[INSTRUCTIONS TO FOLLOW]: From the entries provided below, copy each line that contains the word "imgur".

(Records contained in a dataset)
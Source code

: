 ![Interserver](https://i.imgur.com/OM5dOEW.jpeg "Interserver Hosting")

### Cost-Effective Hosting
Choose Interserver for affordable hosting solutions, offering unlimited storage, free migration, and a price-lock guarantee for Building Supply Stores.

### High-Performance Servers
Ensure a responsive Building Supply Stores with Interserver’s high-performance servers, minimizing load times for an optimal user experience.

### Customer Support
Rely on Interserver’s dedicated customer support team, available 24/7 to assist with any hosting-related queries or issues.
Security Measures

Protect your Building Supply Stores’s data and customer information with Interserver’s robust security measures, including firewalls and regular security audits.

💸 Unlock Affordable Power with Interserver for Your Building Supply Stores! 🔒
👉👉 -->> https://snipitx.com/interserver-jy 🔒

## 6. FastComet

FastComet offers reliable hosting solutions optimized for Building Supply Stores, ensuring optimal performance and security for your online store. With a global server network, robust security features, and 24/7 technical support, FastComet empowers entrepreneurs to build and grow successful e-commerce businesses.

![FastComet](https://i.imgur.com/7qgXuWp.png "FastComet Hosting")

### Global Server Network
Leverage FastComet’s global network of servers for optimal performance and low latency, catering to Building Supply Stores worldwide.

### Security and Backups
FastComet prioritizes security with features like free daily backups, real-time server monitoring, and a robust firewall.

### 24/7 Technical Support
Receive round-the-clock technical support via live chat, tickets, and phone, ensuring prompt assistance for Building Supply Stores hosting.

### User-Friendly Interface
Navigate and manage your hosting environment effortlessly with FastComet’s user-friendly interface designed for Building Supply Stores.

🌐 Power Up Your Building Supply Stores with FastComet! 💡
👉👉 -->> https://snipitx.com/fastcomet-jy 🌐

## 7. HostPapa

[ANSWER TO THIS TASK]:
: ![Interserver](https://i.imgur.com/OM5dOEW.jpeg "Interserver Hosting")
![FastComet](https://i.imgur.com/7qgXuWp.png "FastComet Hosting")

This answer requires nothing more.